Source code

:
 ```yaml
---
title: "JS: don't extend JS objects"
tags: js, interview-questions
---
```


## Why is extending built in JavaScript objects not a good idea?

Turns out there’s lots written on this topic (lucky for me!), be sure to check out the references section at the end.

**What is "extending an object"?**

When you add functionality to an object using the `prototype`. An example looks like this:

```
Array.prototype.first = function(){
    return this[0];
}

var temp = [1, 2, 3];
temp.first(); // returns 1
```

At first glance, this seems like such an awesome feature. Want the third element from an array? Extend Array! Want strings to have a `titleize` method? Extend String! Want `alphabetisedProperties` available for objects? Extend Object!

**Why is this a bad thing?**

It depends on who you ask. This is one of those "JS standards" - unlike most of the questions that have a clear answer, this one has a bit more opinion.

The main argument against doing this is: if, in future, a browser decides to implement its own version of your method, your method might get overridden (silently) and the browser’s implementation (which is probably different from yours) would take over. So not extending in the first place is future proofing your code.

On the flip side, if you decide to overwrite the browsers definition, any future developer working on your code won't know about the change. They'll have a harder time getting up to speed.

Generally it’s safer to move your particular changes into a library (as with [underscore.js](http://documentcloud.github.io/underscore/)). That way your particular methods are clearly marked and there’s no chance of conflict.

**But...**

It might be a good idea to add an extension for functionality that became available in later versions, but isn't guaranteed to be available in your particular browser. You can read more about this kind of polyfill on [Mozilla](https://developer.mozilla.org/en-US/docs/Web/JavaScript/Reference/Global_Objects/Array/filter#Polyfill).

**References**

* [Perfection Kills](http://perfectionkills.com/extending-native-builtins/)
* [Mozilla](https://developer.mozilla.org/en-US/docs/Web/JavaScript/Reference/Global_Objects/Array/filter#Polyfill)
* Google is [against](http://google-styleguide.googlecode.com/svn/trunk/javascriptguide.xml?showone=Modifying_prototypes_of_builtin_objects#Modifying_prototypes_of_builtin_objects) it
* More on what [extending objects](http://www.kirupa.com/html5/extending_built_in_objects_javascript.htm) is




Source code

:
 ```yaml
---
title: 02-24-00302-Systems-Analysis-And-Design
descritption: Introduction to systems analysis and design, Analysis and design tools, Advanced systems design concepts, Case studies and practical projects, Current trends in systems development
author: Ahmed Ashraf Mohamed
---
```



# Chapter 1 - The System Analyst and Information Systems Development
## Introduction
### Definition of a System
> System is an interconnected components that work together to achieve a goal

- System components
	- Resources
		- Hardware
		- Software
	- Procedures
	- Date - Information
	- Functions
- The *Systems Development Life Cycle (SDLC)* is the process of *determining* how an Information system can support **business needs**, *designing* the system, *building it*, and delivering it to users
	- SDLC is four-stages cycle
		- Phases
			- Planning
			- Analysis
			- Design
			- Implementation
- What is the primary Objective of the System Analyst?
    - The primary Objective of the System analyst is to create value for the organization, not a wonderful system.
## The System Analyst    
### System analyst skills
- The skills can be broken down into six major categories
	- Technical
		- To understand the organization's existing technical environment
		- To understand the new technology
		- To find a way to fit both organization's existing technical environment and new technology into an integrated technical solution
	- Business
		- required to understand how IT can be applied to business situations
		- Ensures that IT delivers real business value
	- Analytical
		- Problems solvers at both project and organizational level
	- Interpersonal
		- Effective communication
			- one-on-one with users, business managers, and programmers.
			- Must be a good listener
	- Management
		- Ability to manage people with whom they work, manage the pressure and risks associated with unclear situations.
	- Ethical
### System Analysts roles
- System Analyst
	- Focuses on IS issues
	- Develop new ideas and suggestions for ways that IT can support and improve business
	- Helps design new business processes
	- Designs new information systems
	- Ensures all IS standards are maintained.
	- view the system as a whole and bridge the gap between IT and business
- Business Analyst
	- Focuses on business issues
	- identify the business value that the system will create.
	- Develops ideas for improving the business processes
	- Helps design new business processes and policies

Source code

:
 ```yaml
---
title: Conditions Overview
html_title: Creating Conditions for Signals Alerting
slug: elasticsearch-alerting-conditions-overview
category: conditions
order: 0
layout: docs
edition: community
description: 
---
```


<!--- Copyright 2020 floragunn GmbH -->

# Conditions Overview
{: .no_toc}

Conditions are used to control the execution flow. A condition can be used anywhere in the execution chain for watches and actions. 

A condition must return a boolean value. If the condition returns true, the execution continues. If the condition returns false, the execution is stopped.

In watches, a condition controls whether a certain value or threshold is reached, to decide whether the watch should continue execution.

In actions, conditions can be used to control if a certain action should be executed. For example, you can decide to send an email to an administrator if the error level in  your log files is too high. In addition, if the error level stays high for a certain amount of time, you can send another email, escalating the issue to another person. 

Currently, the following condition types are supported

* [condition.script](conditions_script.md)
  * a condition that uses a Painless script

******************************

Activity: Find the string "there" in the entries above. Copy each line where it occurs.

Expected answer:
Turns out there’s lots written on this topic (lucky for me!), be sure to check out the references section at the end.
Generally it’s safer to move your particular changes into a library (as with [underscore.js](http://documentcloud.github.io/underscore/)). That way your particular methods are clearly marked and there’s no chance of conflict.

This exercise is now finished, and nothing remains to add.